TASK INPUT section start

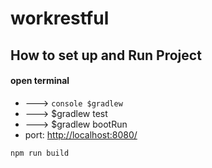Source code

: # workrestful

## How to set up and Run Project
#### open terminal
+ ---> ```console $gradlew ```
+ ---> $gradlew test
+ ---> $gradlew bootRun
+ port: [http://localhost:8080/](#)

```properties
npm run build
``` 
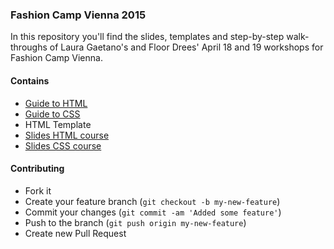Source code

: ### Fashion Camp Vienna 2015

In this repository you'll find the slides, templates and step-by-step walk-throughs of Laura Gaetano's and Floor Drees' April 18 and 19 workshops for Fashion Camp Vienna.

#### Contains
- [Guide to HTML](https://github.com/alicetragedy/fashioncamp/blob/master/html.md)
- [Guide to CSS](https://github.com/alicetragedy/fashioncamp/blob/master/css.md)
- HTML Template
- [Slides HTML course](https://github.com/alicetragedy/fashioncamp/blob/master/slides/html.pdf)
- [Slides CSS course](https://github.com/alicetragedy/fashioncamp/blob/master/slides/css.pdf)

#### Contributing
- Fork it
- Create your feature branch (```git checkout -b my-new-feature```)
- Commit your changes (```git commit -am 'Added some feature'```)
- Push to the branch (```git push origin my-new-feature```)
- Create new Pull Request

TASK INPUT section end

EXERCISE REQUIREMENTS: Find "- [Slides HTML" in the records above. Repeat its line and every later line exactly, through the last one.

SOLUTION FOR THIS PROBLEM:
- [Slides HTML course](https://github.com/alicetragedy/fashioncamp/blob/master/slides/html.pdf)
- [Slides CSS course](https://github.com/alicetragedy/fashioncamp/blob/master/slides/css.pdf)

#### Contributing
- Fork it
- Create your feature branch (```git checkout -b my-new-feature```)
- Commit your changes (```git commit -am 'Added some feature'```)
- Push to the branch (```git push origin my-new-feature```)
- Create new Pull Request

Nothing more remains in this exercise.